→ Task details
Transcribe all of the entries, matching each one exactly.

(Dataset entries)
────────────────
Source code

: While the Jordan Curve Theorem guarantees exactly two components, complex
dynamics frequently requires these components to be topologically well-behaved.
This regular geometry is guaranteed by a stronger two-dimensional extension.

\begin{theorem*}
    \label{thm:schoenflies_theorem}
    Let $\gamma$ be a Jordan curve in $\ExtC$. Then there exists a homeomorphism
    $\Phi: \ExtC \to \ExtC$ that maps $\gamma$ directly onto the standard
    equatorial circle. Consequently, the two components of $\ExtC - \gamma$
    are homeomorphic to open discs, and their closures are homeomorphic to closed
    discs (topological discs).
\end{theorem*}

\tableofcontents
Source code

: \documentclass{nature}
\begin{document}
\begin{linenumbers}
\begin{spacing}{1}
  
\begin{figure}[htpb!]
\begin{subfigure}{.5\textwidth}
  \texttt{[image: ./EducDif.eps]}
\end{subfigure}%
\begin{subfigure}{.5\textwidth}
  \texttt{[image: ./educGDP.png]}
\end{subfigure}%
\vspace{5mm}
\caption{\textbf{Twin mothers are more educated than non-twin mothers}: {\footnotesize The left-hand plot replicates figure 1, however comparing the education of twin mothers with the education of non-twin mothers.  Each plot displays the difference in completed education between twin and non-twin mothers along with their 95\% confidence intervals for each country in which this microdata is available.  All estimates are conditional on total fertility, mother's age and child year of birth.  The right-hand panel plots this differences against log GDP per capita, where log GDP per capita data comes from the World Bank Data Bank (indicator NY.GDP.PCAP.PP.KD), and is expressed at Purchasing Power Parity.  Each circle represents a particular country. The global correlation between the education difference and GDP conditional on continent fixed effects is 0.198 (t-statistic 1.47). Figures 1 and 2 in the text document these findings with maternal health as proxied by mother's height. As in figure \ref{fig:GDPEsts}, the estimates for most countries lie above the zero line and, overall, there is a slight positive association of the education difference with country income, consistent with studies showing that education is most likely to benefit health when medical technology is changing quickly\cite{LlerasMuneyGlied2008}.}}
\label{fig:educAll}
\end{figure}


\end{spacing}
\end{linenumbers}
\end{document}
────────────────
→ Answer to this task
Source code

: While the Jordan Curve Theorem guarantees exactly two components, complex
dynamics frequently requires these components to be topologically well-behaved.
This regular geometry is guaranteed by a stronger two-dimensional extension.

\begin{theorem*}
    \label{thm:schoenflies_theorem}
    Let $\gamma$ be a Jordan curve in $\ExtC$. Then there exists a homeomorphism
    $\Phi: \ExtC \to \ExtC$ that maps $\gamma$ directly onto the standard
    equatorial circle. Consequently, the two components of $\ExtC - \gamma$
    are homeomorphic to open discs, and their closures are homeomorphic to closed
    discs (topological discs).
\end{theorem*}

\tableofcontents
Source code

: \documentclass{nature}
\begin{document}
\begin{linenumbers}
\begin{spacing}{1}
  
\begin{figure}[htpb!]
\begin{subfigure}{.5\textwidth}
  \texttt{[image: ./EducDif.eps]}
\end{subfigure}%
\begin{subfigure}{.5\textwidth}
  \texttt{[image: ./educGDP.png]}
\end{subfigure}%
\vspace{5mm}
\caption{\textbf{Twin mothers are more educated than non-twin mothers}: {\footnotesize The left-hand plot replicates figure 1, however comparing the education of twin mothers with the education of non-twin mothers.  Each plot displays the difference in completed education between twin and non-twin mothers along with their 95\% confidence intervals for each country in which this microdata is available.  All estimates are conditional on total fertility, mother's age and child year of birth.  The right-hand panel plots this differences against log GDP per capita, where log GDP per capita data comes from the World Bank Data Bank (indicator NY.GDP.PCAP.PP.KD), and is expressed at Purchasing Power Parity.  Each circle represents a particular country. The global correlation between the education difference and GDP conditional on continent fixed effects is 0.198 (t-statistic 1.47). Figures 1 and 2 in the text document these findings with maternal health as proxied by mother's height. As in figure \ref{fig:GDPEsts}, the estimates for most countries lie above the zero line and, overall, there is a slight positive association of the education difference with country income, consistent with studies showing that education is most likely to benefit health when medical technology is changing quickly\cite{LlerasMuneyGlied2008}.}}
\label{fig:educAll}
\end{figure}


\end{spacing}
\end{linenumbers}
\end{document}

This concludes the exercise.